More often than desired (about 75 % of the time), when building plasmids via Gibson Assembly (~ 5 kb plasmids; from a maximum of 2 fragments) we obtain clones with several random point mutations all along the plasmid (from 1–3 point mutations to 6+ depending on the day, without specific region targetted).

Since we use the NEBuilder HiFi DNA Assembly kit and since there doesn't seem to be any specificity as of where those mutation are found, I suspect that they arise during the PCR reaction when producing the amplicons.
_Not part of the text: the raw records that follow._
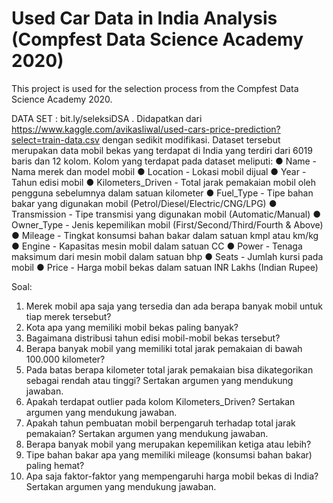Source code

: # Used Car Data in India Analysis (Compfest Data Science Academy 2020)

This project is used for the selection process from the Compfest Data Science Academy 2020.

DATA SET : bit.ly/seleksiDSA .
Didapatkan dari https://www.kaggle.com/avikasliwal/used-cars-price-prediction?select=train-data.csv dengan sedikit modifikasi. Dataset tersebut merupakan data mobil bekas yang terdapat di India yang terdiri dari 6019 baris dan 12 kolom. Kolom yang terdapat pada dataset meliputi:
● Name - Nama merek dan model mobil
● Location - Lokasi mobil dijual
● Year - Tahun edisi mobil
● Kilometers_Driven - Total jarak pemakaian mobil oleh pengguna sebelumnya dalam satuan kilometer
● Fuel_Type - Tipe bahan bakar yang digunakan mobil (Petrol/Diesel/Electric/CNG/LPG)
● Transmission - Tipe transmisi yang digunakan mobil (Automatic/Manual)
● Owner_Type - Jenis kepemilikan mobil (First/Second/Third/Fourth & Above)
● Mileage - Tingkat konsumsi bahan bakar dalam satuan kmpl atau km/kg
● Engine - Kapasitas mesin mobil dalam satuan CC
● Power - Tenaga maksimum dari mesin mobil dalam satuan bhp
● Seats - Jumlah kursi pada mobil
● Price - Harga mobil bekas dalam satuan INR Lakhs (Indian Rupee)

Soal:
1. Merek mobil apa saja yang tersedia dan ada berapa banyak mobil untuk tiap merek tersebut?
2. Kota apa yang memiliki mobil bekas paling banyak?
3. Bagaimana distribusi tahun edisi mobil-mobil bekas tersebut?
4. Berapa banyak mobil yang memiliki total jarak pemakaian di bawah 100.000 kilometer?
5. Pada batas berapa kilometer total jarak pemakaian bisa dikategorikan sebagai rendah atau tinggi? Sertakan argumen yang mendukung jawaban.
6. Apakah terdapat outlier pada kolom Kilometers_Driven? Sertakan argumen yang mendukung jawaban.
7. Apakah tahun pembuatan mobil berpengaruh terhadap total jarak pemakaian? Sertakan argumen yang mendukung jawaban.
8. Berapa banyak mobil yang merupakan kepemilikan ketiga atau lebih?
9. Tipe bahan bakar apa yang memiliki mileage (konsumsi bahan bakar) paling hemat?
10. Apa saja faktor-faktor yang mempengaruhi harga mobil bekas di India? Sertakan argumen yang mendukung jawaban.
We use the Phusion High-Fidelity polymerase to generate the amplicons from ~1 pmol of template in 50 µL of PCR reaction (or split in 5 x 10 µL since working with reduced volumes seems to improve the efficiency of amplification) and 30 cycles.

  • Is this a normal/common issue or does this result indicate that something wrong is happening in our experiments?

  • And more importantly, any idea of how to prevent such problems?

I have in mind:

  • Reducing the number of cycles (how low can one go?) and/or increasing the concentration of template (related).
  • Changing polymerase (but for which one and shouldn't Phusion High-Fidelity be one of the best suited?).
  • Changing other parameters or conditions (but which ones?)

Any bullet-proof experience on that? Thanks


Changing the DNA polymerase from a Phusion HF to the Q5 suggested in the NEBuilder kit manual (suggestion that I had overlooked) completely solved the problem.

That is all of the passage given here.